§ **Exercise objective**
Drop the pictures and repeat the remaining data exactly.
━━━ Entries shown
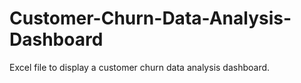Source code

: # Customer-Churn-Data-Analysis-Dashboard
Excel file to display a customer churn data analysis dashboard.
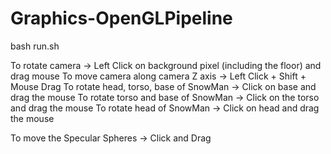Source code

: # Graphics-OpenGLPipeline

bash run.sh

To rotate camera -> Left Click on background pixel (including the floor) and drag mouse
To move camera along camera Z axis -> Left Click + Shift + Mouse Drag
To rotate head, torso, base of SnowMan -> Click on base and drag the mouse
To rotate torso and base of SnowMan -> Click on the torso and drag the mouse
To rotate head of SnowMan -> Click on head and drag the mouse

To move the Specular Spheres -> Click and Drag
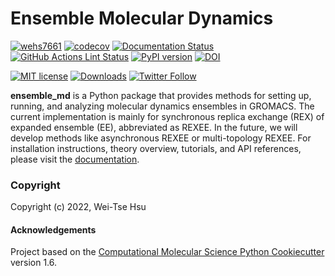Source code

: Ensemble Molecular Dynamics
==============================
[//]: # (Badges)
[![wehs7661](https://circleci.com/gh/wehs7661/ensemble_md.svg?style=shield)](https://app.circleci.com/pipelines/github/wehs7661/ensemble_md?branch=master)
[![codecov](https://codecov.io/gh/wehs7661/ensemble_md/branch/master/graph/badge.svg)](https://app.codecov.io/gh/wehs7661/ensemble_md/tree/master)
[![Documentation Status](https://readthedocs.org/projects/ensemble-md/badge/?version=latest)](https://ensemble-md.readthedocs.io/en/latest/?badge=latest)
[![GitHub Actions Lint Status](https://github.com/wehs7661/ensemble_md/actions/workflows/lint.yaml/badge.svg)](https://github.com/wehs7661/ensemble_md/actions/workflows/lint.yaml)
[![PyPI version](https://badge.fury.io/py/ensemble-md.svg)](https://badge.fury.io/py/ensemble-md)
[![DOI](https://img.shields.io/badge/DOI-arxiv.org%2Fabs%2F2308.06938-green)](https://arxiv.org/abs/2308.06938)

[![MIT license](https://img.shields.io/badge/License-MIT-blue.svg)](https://lbesson.mit-license.org/)
[![Downloads](https://static.pepy.tech/badge/ensemble-md)](https://pepy.tech/project/ensemble-md)
[![Twitter Follow](https://img.shields.io/twitter/follow/WeiTseHsu?style=social)](https://twitter.com/WeiTseHsu)

**ensemble_md** is a Python package that provides methods for setting up, running, and analyzing molecular dynamics ensembles in GROMACS. The current implementation is mainly for synchronous replica exchange (REX) of expanded ensemble (EE), abbreviated as REXEE. In the future, we will develop methods like asynchronous REXEE or multi-topology REXEE. For installation instructions, theory overview, tutorials, and API references, please visit the [documentation](https://ensemble-md.readthedocs.io/en/latest/?badge=latest).

### Copyright

Copyright (c) 2022, Wei-Tse Hsu


#### Acknowledgements
 
Project based on the 
[Computational Molecular Science Python Cookiecutter](https://github.com/molssi/cookiecutter-cms) version 1.6.
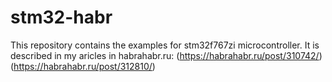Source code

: # stm32-habr

This repository contains the examples for stm32f767zi microcontroller.
It is described in my aricles in habrahabr.ru: 
(https://habrahabr.ru/post/310742/)
(https://habrahabr.ru/post/312810/)
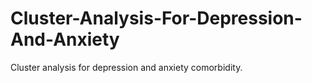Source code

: # Cluster-Analysis-For-Depression-And-Anxiety
Cluster analysis for depression and anxiety comorbidity. 

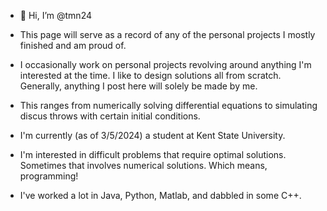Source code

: - 👋 Hi, I’m @tmn24
- This page will serve as a record of any of the personal projects I mostly finished and am proud of.
- I occasionally work on personal projects revolving around anything I'm interested at the time. I like to design solutions all from scratch. Generally, anything I post here will solely be made by me.
- This ranges from numerically solving differential equations to simulating discus throws with certain initial conditions.
- I'm currently (as of 3/5/2024) a student at Kent State University.
- I'm interested in difficult problems that require optimal solutions. Sometimes that involves numerical solutions. Which means, programming!

- I've worked a lot in Java, Python, Matlab, and dabbled in some C++.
━━━━━━
§ **Written reply**
Source code

: # Customer-Churn-Data-Analysis-Dashboard
Excel file to display a customer churn data analysis dashboard.
Source code

: # Graphics-OpenGLPipeline

bash run.sh

To rotate camera -> Left Click on background pixel (including the floor) and drag mouse
To move camera along camera Z axis -> Left Click + Shift + Mouse Drag
To rotate head, torso, base of SnowMan -> Click on base and drag the mouse
To rotate torso and base of SnowMan -> Click on the torso and drag the mouse
To rotate head of SnowMan -> Click on head and drag the mouse

To move the Specular Spheres -> Click and Drag
Source code

: Ensemble Molecular Dynamics
==============================
[//]: # (Badges)
[![wehs7661](https://circleci.com/gh/wehs7661/ensemble_md.svg?style=shield)](https://app.circleci.com/pipelines/github/wehs7661/ensemble_md?branch=master)
[![codecov](https://codecov.io/gh/wehs7661/ensemble_md/branch/master/graph/badge.svg)](https://app.codecov.io/gh/wehs7661/ensemble_md/tree/master)
[![Documentation Status](https://readthedocs.org/projects/ensemble-md/badge/?version=latest)](https://ensemble-md.readthedocs.io/en/latest/?badge=latest)
[![GitHub Actions Lint Status](https://github.com/wehs7661/ensemble_md/actions/workflows/lint.yaml/badge.svg)](https://github.com/wehs7661/ensemble_md/actions/workflows/lint.yaml)
[![PyPI version](https://badge.fury.io/py/ensemble-md.svg)](https://badge.fury.io/py/ensemble-md)
[![DOI](https://img.shields.io/badge/DOI-arxiv.org%2Fabs%2F2308.06938-green)](https://arxiv.org/abs/2308.06938)

[![MIT license](https://img.shields.io/badge/License-MIT-blue.svg)](https://lbesson.mit-license.org/)
[![Downloads](https://static.pepy.tech/badge/ensemble-md)](https://pepy.tech/project/ensemble-md)
[![Twitter Follow](https://img.shields.io/twitter/follow/WeiTseHsu?style=social)](https://twitter.com/WeiTseHsu)

**ensemble_md** is a Python package that provides methods for setting up, running, and analyzing molecular dynamics ensembles in GROMACS. The current implementation is mainly for synchronous replica exchange (REX) of expanded ensemble (EE), abbreviated as REXEE. In the future, we will develop methods like asynchronous REXEE or multi-topology REXEE. For installation instructions, theory overview, tutorials, and API references, please visit the [documentation](https://ensemble-md.readthedocs.io/en/latest/?badge=latest).

### Copyright

Copyright (c) 2022, Wei-Tse Hsu


#### Acknowledgements
 
Project based on the 
[Computational Molecular Science Python Cookiecutter](https://github.com/molssi/cookiecutter-cms) version 1.6.
Source code

: # stm32-habr

This repository contains the examples for stm32f767zi microcontroller.
It is described in my aricles in habrahabr.ru: 
(https://habrahabr.ru/post/310742/)
(https://habrahabr.ru/post/312810/)
Source code

: # Cluster-Analysis-For-Depression-And-Anxiety
Cluster analysis for depression and anxiety comorbidity. 

Source code

: - 👋 Hi, I’m @tmn24
- This page will serve as a record of any of the personal projects I mostly finished and am proud of.
- I occasionally work on personal projects revolving around anything I'm interested at the time. I like to design solutions all from scratch. Generally, anything I post here will solely be made by me.
- This ranges from numerically solving differential equations to simulating discus throws with certain initial conditions.
- I'm currently (as of 3/5/2024) a student at Kent State University.
- I'm interested in difficult problems that require optimal solutions. Sometimes that involves numerical solutions. Which means, programming!

- I've worked a lot in Java, Python, Matlab, and dabbled in some C++.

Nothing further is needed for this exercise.